Location: Denver, CO
1,421 posts, read 1,634,906 times
Reputation: 1751
Quote:
Originally Posted by sweetcountryhoney View Post
I am a lot older then you are and this isn't the first time I have seen this from both directions and from both side's. Here is the kicker that most never see coming..... If she dose break up with him to date you clearly your relationship that you have now will change. This mean's when you get into arguments either she will throw up the fact she left her ex for you or you'll bring up the fact she spent so much time with you while she had a boyfriend that you can't trust her in being just friends with another male. Another thought is that the problems and issues that she's having with her now boyfriend that you comforted her during, which I can only guess that most likely you took her side of the disagreement, might change drastically when its you on the other side of it.

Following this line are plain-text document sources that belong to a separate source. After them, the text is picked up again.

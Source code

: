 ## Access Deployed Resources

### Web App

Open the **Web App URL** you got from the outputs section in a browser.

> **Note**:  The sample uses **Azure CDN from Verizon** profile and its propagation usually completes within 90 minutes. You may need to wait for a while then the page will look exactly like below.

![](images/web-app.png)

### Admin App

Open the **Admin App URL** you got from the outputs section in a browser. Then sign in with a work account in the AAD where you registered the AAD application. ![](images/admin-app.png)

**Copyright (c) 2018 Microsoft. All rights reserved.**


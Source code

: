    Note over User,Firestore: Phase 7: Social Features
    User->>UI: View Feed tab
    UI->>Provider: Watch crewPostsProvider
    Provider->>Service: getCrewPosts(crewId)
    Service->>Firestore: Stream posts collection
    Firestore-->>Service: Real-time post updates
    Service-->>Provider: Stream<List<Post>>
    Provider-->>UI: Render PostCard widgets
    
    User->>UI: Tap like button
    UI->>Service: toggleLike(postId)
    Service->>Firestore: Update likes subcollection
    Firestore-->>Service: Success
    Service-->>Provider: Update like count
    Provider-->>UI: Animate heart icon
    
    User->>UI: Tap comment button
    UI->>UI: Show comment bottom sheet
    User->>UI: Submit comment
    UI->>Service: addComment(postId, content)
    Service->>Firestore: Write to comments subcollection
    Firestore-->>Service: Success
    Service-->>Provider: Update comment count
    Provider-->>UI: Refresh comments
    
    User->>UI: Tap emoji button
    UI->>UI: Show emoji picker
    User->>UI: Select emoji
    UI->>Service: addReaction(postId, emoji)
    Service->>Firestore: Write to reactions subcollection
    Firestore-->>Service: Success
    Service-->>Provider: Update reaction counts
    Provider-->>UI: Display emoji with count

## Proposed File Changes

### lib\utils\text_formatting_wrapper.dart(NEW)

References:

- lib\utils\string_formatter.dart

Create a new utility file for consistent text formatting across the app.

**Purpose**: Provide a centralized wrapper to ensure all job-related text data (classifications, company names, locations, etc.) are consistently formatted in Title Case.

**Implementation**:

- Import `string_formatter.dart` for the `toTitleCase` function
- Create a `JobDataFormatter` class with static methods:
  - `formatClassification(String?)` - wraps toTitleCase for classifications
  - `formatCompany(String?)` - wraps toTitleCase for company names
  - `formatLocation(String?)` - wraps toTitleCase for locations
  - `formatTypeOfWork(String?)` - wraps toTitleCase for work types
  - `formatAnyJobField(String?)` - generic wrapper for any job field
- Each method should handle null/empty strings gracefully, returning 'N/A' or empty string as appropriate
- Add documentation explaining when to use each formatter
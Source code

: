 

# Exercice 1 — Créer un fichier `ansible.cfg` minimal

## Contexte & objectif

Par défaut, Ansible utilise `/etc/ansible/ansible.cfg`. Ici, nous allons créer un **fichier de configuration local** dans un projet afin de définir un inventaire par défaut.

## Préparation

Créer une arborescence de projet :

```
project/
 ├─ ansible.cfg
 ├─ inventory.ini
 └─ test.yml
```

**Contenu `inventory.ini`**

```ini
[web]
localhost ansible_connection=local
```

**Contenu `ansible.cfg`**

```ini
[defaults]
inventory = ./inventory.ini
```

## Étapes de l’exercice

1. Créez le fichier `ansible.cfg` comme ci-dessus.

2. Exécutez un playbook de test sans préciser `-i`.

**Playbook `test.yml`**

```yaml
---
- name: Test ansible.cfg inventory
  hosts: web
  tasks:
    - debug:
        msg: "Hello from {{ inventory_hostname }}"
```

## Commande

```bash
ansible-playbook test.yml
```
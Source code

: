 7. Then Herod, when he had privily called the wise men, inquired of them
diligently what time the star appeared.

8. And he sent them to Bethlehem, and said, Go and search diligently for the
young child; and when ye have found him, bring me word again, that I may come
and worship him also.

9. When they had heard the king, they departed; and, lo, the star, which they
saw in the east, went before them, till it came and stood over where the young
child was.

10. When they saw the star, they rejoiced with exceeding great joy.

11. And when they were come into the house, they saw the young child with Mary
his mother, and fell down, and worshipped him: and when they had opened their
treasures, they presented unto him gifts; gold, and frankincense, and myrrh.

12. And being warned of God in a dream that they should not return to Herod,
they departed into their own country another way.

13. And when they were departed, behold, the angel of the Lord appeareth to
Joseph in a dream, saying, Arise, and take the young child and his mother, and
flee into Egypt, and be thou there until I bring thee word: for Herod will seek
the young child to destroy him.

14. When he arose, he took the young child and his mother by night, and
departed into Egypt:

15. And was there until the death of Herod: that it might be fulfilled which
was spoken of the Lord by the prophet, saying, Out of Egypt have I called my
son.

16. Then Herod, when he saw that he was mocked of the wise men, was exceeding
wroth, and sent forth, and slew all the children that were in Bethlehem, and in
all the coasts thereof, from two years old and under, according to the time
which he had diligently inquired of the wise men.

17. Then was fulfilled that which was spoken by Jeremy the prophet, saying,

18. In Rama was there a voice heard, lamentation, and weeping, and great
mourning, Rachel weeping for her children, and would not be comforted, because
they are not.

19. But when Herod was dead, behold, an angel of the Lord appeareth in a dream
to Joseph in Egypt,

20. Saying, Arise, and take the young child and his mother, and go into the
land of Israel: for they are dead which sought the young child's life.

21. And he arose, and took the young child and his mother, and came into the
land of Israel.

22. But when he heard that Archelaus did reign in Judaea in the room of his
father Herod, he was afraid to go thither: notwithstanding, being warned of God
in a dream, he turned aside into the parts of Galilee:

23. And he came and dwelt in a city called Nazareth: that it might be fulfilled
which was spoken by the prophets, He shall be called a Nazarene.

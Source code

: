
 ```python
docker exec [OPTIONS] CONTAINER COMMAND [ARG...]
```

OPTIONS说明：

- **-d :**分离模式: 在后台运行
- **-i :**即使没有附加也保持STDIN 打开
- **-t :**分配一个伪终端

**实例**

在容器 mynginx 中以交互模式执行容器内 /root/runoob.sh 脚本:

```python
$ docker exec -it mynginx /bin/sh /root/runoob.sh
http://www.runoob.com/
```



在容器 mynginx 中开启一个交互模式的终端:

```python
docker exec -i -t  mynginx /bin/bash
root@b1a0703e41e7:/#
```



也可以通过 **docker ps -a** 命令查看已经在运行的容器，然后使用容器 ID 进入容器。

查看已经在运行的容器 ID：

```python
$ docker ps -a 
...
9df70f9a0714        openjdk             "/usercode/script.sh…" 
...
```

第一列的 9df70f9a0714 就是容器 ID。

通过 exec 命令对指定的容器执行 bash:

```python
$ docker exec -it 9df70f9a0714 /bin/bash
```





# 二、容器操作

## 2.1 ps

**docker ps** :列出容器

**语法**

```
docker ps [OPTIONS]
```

Now this bring's up the biggest problem, in her mind you understood her thoughts and feelings on matters between her and her boyfriend, so she will always believe that you will understand her side of any arguments which is impossible for anyone to do. Hence this brings more disagreements between the two of you. I am sure if her boyfriend was there to tell his side of the problem instead of you only hearing what information she wants you to know about it, you might feel different. Woman are never going to tell you everything, we only tell the facts we want you to know or the facts that make us look less guilty or facts that will make you come to our side of the matter. My thoughts on all this is that when your feelings change and that person is in any kind of relationship with another you should respect that and step aside. If and when they break up you can then sit them down and tell them how you feel, this way you know that their relationship ended because because it was suppose not because of any outside influences. If their relationship didn't run it's own course then the threat of her going back because she feels there is more left undone with him is very high. There is three of you in her relationship with him and there will always be the three of you in your relationship with her. Treat other's like you would want to be treated.
I've actually refused to talk to her about her BF -- she tried twice and I told her I didn't want anything to do with it (to not be the shoulder to cry on, thus permanently friend zoned). I have not and will never suggest she ends it with her BF. She needs to figure it out on her own, which it appears she is.